Dolichospermum (formerly Anabaena) is a cyanobacteria genus that is commonly found in freshwater phytoplankton assemblages. In nutrient-rich lakes it can form dense blooms. Superficially, Dolichospermum and Anabaena look similar, but Dolichospermum can form gas vesicles, making it planktonic. Anabaena never forms gas vesicles and is usually associated with benthic environments. There are many common species of Dolichospermum, and more than one species may be present simultaneously in a toxic cyanobacteria bloom.
Individual Dolichospermum cells are spherical, oval, or barrel-shaped, and tiny (width = 5-20 μm; for comparison, a strand of spider silk is about 5 μm wide). Under magnification, Dolichospermum cells are dark brown and appear granular or mottled due to gas vesicles in the cells. (Anabaena, which does not form gas vesicles, will have cells that are pale blue-green or blue-gray in color.) The cells are joined together end-to-end to form long, unbranched filaments that are surrounded by clear, often transparent mucilage. Depending on the species, the filaments can be straight, bent, coiled, or irregularly twisted, and may be solitary or aggregated into tangled clumps.

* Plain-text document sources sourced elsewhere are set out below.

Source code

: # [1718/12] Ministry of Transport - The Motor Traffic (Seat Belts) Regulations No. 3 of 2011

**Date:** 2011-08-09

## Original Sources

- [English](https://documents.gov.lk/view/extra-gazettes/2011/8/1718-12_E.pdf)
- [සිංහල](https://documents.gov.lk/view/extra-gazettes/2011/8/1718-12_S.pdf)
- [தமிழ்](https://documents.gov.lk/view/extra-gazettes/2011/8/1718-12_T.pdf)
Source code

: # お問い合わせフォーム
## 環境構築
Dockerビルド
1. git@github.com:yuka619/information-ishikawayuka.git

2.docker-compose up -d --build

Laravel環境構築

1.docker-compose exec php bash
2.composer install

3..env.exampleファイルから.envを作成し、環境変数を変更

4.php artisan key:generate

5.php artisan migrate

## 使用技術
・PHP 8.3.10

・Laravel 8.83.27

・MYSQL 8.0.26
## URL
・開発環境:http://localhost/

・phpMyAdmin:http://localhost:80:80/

In addition to ordinary (vegetative) cells, the filaments may contain pale blue heterocytes (also called heterocysts) and large, granular, thick-walled akinetes. Heterocytes are specialized cells that convert dissolved nitrogen gas into ammonium that can be used for cell growth. Akinetes are resting cells that are resistant to cold temperatures and other unfavorable environmental conditions, and can overwinter in lake sediments. Heterocytes, and especially akinetes, are used to identify Dolichospermum (and Anabaena) to species.
Dolichospermum blooms often form during warm, calm weather in lakes and ponds with relatively high nutrient concentrations (nitrogen or phosphorus) or low nitrogen to phosphorus ratios (N:P<15).

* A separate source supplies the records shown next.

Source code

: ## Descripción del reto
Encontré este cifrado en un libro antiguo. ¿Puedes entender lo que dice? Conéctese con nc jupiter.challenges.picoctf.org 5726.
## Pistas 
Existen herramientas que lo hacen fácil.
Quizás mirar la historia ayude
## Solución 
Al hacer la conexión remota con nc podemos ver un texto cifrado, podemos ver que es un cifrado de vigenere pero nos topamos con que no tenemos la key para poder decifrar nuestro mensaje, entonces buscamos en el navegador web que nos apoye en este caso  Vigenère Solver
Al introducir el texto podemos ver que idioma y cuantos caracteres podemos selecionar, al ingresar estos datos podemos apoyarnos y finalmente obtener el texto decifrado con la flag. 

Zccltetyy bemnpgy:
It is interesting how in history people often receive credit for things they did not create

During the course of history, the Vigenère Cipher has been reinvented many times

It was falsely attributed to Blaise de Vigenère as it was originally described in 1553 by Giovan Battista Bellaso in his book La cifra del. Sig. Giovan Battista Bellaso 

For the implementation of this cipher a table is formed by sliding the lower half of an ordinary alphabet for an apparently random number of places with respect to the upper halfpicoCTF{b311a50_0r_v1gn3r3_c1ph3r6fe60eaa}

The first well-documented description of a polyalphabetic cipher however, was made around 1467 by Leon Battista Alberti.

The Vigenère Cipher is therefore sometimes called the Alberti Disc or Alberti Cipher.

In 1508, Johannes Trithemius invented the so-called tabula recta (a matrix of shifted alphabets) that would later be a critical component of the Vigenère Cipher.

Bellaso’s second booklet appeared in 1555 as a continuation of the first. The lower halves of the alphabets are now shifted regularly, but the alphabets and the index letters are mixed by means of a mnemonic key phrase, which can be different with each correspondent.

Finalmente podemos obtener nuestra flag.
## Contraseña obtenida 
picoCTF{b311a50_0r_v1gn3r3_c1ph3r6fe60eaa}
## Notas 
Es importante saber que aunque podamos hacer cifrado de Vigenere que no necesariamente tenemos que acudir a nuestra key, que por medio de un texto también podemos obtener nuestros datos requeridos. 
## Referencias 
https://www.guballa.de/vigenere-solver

Because Dolichospermum is capable of converting dissolved nitrogen gas ammonium, it can dominate blooms when inorganic nitrogen (ammonium, nitrate, and nitrite) is limiting to other types of algae.
Dolichospermum blooms usually contain other types of Cyanobacteria, especially Aphanizomenon , Gloeotrichia, Microcystis, and Woronichinia .

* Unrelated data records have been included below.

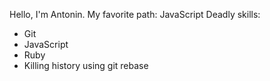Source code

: Hello, I'm Antonin.
My favorite path: JavaScript
Deadly skills: 
* Git
* JavaScript
* Ruby
* Killing history using git rebase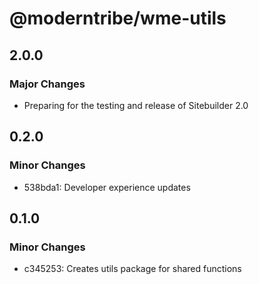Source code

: # @moderntribe/wme-utils

## 2.0.0

### Major Changes

- Preparing for the testing and release of Sitebuilder 2.0

## 0.2.0

### Minor Changes

- 538bda1: Developer experience updates

## 0.1.0

### Minor Changes

- c345253: Creates utils package for shared functions
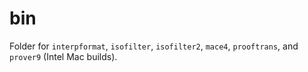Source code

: # bin

Folder for `interpformat`, `isofilter`, `isofilter2`, `mace4`, `prooftrans`, and `prover9` (Intel Mac builds).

Although Dolichospermum filaments are rarely consumed by zooplankton, the cells are may be parasitized by viruses, bacteria, or fungi, and the tangled clumps of Dolichospermum may be colonized by stalked, filter-feeding zooplankton.
Identifying which cyanobacteria species are producing toxins is more difficult that it sounds. Historically, cyanobacteria taxa were described as "potentially" toxic based on whether they were collected in a toxic bloom. With the advancement of culturing techniques and genetic analysis, toxicity information is becoming more exact. But this is an ongoing process, so the toxicity information on these pages should be considered a work in progress.
Dolichospermum cells may produce microcystins (liver toxin), cylindrospermopsin (liver toxin), anatoxins (nerve toxin), saxitoxins (nerve toxin - paralytic shellfish toxin group), lipopolysaccharides (skin irritants), and BMAA (beta-Methylamino-L-alanine; nerve toxin). These toxins are released into the ambient environment when the cell wall is disrupted (cell lysis).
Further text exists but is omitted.